EXERCISE DIRECTIONS = Starting at the first line of the data below, repeat each line word for word up to and including the line with "broken, fixes #635".

Records contained in a dataset =
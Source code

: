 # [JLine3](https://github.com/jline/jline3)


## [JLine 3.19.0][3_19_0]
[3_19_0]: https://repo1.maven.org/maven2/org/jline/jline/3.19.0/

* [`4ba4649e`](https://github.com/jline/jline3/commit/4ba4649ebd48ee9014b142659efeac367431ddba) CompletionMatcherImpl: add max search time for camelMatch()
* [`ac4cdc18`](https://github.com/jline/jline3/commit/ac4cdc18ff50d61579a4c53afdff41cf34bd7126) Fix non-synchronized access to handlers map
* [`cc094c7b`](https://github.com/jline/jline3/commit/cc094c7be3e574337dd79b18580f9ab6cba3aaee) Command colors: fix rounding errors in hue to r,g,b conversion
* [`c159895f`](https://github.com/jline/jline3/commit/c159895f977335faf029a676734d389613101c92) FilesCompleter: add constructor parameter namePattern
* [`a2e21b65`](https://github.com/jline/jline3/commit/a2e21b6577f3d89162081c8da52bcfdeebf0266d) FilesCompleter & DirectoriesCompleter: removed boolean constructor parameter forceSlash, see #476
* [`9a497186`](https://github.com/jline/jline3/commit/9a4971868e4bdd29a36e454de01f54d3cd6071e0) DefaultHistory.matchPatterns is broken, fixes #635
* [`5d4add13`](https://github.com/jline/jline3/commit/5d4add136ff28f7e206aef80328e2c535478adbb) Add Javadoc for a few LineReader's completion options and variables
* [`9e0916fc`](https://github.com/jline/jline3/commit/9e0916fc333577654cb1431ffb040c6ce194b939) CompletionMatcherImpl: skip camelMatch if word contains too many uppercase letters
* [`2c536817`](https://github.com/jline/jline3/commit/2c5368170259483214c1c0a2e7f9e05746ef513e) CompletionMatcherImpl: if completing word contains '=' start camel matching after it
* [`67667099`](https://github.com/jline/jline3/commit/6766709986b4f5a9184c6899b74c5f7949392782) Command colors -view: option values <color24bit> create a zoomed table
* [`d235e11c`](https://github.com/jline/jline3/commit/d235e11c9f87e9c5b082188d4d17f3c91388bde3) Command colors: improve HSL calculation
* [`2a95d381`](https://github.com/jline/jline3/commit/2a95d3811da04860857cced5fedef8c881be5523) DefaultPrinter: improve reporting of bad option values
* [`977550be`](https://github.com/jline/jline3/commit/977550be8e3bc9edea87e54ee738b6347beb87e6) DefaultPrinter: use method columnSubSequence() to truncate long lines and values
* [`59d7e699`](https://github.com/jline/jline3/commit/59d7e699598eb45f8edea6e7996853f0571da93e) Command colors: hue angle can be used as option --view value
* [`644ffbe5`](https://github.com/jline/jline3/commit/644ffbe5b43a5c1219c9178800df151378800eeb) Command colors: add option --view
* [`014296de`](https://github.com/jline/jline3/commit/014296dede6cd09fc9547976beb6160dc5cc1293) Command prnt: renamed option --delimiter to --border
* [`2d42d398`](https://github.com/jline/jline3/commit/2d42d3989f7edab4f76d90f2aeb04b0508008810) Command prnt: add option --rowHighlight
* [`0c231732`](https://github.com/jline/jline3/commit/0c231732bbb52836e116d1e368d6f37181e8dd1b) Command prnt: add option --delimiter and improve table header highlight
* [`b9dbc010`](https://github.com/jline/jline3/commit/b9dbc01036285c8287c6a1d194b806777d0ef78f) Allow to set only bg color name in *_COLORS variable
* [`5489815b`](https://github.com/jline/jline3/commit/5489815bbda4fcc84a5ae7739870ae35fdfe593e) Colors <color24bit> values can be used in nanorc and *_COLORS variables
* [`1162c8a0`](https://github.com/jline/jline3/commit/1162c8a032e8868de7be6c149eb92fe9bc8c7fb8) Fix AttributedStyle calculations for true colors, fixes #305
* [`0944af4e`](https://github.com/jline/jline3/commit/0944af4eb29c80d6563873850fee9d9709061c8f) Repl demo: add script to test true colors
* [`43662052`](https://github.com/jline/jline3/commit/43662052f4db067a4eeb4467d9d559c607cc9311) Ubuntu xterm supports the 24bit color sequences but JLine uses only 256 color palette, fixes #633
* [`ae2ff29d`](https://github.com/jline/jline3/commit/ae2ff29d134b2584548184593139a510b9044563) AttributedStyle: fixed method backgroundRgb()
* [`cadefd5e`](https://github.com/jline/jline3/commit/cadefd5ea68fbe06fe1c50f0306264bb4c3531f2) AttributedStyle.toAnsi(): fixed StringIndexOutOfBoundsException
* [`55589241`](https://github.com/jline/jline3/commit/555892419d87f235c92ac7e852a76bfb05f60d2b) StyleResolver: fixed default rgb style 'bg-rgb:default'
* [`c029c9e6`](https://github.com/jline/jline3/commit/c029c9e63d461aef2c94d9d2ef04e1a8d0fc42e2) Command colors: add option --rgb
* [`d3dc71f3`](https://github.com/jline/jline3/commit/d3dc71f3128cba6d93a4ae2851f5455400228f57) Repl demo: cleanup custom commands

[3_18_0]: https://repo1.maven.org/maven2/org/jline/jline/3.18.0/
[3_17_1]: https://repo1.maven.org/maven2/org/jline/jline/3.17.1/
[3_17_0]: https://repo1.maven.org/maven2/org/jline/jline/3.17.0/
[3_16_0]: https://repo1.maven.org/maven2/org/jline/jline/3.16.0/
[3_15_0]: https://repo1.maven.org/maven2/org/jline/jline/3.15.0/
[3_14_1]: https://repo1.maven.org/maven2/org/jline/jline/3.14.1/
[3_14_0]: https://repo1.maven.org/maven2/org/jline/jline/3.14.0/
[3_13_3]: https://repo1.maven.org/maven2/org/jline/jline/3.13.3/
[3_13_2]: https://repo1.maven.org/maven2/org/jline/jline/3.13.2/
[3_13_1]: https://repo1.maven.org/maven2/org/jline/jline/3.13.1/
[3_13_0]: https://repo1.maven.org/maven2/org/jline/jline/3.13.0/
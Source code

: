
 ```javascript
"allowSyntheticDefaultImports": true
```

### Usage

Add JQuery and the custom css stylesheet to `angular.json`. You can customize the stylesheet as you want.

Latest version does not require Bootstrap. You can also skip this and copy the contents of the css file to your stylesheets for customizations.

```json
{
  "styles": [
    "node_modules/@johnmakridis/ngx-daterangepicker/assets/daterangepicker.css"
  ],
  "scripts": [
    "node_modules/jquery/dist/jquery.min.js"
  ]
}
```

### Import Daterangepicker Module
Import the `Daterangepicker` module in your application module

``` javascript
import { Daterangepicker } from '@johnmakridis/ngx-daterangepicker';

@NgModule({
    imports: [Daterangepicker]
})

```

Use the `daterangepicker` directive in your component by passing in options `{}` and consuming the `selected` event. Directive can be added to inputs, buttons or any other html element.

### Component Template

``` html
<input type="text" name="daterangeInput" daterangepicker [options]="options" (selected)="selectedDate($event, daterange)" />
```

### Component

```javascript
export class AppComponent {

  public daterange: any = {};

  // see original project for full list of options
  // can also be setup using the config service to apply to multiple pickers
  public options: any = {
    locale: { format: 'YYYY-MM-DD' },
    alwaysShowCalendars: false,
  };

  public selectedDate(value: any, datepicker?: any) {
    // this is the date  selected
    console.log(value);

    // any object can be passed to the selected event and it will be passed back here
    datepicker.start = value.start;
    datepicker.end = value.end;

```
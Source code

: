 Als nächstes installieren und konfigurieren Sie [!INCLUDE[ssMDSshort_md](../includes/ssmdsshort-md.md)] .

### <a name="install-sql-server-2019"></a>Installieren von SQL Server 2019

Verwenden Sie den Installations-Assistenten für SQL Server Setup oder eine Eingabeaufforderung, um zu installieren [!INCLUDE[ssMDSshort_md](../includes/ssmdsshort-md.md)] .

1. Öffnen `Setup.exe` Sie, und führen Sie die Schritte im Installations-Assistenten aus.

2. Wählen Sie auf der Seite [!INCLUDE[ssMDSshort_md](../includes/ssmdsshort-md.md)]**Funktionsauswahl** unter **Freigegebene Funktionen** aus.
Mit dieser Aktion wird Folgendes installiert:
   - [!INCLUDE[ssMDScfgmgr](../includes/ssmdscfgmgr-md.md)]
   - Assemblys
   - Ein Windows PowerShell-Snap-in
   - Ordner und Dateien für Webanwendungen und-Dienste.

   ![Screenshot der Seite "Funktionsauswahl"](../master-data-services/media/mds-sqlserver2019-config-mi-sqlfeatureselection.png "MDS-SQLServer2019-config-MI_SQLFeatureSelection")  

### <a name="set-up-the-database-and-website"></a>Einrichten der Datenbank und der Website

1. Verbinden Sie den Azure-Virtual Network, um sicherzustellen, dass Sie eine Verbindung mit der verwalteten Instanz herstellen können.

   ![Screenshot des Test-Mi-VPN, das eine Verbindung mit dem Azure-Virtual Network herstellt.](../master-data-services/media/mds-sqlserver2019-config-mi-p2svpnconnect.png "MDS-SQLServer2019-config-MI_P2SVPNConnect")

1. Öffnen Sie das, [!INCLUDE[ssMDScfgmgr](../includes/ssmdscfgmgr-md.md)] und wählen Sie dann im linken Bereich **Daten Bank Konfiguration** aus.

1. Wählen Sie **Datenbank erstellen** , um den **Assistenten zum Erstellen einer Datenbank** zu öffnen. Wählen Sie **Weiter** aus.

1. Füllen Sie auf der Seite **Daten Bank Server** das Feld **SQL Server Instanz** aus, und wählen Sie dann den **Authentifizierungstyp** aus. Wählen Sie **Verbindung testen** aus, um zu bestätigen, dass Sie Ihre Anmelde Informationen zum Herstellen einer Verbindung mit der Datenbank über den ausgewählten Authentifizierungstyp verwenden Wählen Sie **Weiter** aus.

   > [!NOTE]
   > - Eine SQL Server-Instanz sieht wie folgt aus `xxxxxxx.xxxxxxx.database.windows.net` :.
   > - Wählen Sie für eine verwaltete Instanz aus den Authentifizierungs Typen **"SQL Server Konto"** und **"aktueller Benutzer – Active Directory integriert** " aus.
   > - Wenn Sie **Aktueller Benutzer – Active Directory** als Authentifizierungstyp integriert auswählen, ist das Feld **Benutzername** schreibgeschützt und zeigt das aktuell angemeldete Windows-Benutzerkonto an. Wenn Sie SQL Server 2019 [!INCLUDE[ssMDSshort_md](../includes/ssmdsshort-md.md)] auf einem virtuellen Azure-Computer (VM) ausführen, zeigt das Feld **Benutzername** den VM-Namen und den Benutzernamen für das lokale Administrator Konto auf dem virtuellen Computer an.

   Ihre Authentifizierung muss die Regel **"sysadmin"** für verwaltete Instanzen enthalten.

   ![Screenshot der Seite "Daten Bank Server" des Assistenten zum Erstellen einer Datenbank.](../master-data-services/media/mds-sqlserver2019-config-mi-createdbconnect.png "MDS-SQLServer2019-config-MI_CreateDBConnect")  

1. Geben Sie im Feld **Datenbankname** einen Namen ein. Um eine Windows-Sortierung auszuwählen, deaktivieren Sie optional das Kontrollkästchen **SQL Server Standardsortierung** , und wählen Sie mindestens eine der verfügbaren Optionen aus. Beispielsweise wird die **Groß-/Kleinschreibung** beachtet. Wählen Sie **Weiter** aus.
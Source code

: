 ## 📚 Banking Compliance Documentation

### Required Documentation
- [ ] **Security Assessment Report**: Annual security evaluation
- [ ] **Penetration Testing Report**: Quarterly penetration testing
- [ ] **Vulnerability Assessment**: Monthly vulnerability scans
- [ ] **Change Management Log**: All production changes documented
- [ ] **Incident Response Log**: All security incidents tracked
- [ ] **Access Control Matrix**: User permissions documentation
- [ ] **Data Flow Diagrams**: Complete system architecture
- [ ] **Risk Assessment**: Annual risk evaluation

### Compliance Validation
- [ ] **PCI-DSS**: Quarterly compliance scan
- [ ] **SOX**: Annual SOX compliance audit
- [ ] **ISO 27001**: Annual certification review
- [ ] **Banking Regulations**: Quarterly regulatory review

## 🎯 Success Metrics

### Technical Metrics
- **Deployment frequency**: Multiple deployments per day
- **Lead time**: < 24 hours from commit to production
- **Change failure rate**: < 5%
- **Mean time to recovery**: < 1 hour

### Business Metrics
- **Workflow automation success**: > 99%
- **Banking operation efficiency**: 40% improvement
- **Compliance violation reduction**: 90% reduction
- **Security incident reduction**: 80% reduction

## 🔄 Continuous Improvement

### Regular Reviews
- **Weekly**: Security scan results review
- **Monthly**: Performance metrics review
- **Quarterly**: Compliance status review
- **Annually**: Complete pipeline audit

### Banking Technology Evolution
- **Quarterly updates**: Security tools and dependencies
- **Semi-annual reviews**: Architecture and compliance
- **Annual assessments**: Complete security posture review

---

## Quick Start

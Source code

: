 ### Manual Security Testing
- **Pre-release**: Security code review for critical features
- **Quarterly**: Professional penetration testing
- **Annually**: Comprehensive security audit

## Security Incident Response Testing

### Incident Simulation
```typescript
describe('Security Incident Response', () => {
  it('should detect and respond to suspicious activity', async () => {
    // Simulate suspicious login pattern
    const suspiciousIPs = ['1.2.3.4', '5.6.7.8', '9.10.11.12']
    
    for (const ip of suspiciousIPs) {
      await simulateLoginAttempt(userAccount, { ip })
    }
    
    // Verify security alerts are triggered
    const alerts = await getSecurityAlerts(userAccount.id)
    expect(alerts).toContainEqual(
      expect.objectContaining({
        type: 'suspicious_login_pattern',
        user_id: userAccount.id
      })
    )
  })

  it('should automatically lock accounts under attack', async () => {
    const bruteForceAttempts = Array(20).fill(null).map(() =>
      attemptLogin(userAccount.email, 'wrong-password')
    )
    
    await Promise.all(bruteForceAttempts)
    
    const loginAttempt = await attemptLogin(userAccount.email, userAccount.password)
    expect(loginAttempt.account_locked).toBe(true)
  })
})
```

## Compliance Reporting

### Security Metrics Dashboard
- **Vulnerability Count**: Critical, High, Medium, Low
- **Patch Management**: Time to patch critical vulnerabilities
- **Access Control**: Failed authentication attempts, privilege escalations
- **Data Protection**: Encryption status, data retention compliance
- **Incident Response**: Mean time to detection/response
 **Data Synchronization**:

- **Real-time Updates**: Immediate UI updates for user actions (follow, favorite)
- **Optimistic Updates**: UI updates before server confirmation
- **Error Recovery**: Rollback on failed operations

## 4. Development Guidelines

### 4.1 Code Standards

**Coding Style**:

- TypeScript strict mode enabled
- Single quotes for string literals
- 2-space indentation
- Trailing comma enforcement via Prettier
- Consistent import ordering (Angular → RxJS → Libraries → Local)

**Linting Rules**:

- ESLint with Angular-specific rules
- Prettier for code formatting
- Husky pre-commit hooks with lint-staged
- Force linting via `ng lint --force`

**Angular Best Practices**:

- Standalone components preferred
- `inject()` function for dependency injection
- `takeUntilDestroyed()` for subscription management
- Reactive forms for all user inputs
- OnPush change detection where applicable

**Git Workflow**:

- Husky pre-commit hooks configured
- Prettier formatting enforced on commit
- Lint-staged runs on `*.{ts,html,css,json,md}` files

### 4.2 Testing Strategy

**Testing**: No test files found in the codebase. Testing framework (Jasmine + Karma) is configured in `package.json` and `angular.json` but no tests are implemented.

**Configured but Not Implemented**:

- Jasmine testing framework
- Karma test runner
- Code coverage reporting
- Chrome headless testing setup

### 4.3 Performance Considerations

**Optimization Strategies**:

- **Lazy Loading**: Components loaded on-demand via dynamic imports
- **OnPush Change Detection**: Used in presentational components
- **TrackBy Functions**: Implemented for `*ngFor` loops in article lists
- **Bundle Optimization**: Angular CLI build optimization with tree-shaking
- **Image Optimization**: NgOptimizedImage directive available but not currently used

COMPLETED EXERCISE =
Source code

: # [JLine3](https://github.com/jline/jline3)


## [JLine 3.19.0][3_19_0]
[3_19_0]: https://repo1.maven.org/maven2/org/jline/jline/3.19.0/

* [`4ba4649e`](https://github.com/jline/jline3/commit/4ba4649ebd48ee9014b142659efeac367431ddba) CompletionMatcherImpl: add max search time for camelMatch()
* [`ac4cdc18`](https://github.com/jline/jline3/commit/ac4cdc18ff50d61579a4c53afdff41cf34bd7126) Fix non-synchronized access to handlers map
* [`cc094c7b`](https://github.com/jline/jline3/commit/cc094c7be3e574337dd79b18580f9ab6cba3aaee) Command colors: fix rounding errors in hue to r,g,b conversion
* [`c159895f`](https://github.com/jline/jline3/commit/c159895f977335faf029a676734d389613101c92) FilesCompleter: add constructor parameter namePattern
* [`a2e21b65`](https://github.com/jline/jline3/commit/a2e21b6577f3d89162081c8da52bcfdeebf0266d) FilesCompleter & DirectoriesCompleter: removed boolean constructor parameter forceSlash, see #476
* [`9a497186`](https://github.com/jline/jline3/commit/9a4971868e4bdd29a36e454de01f54d3cd6071e0) DefaultHistory.matchPatterns is broken, fixes #635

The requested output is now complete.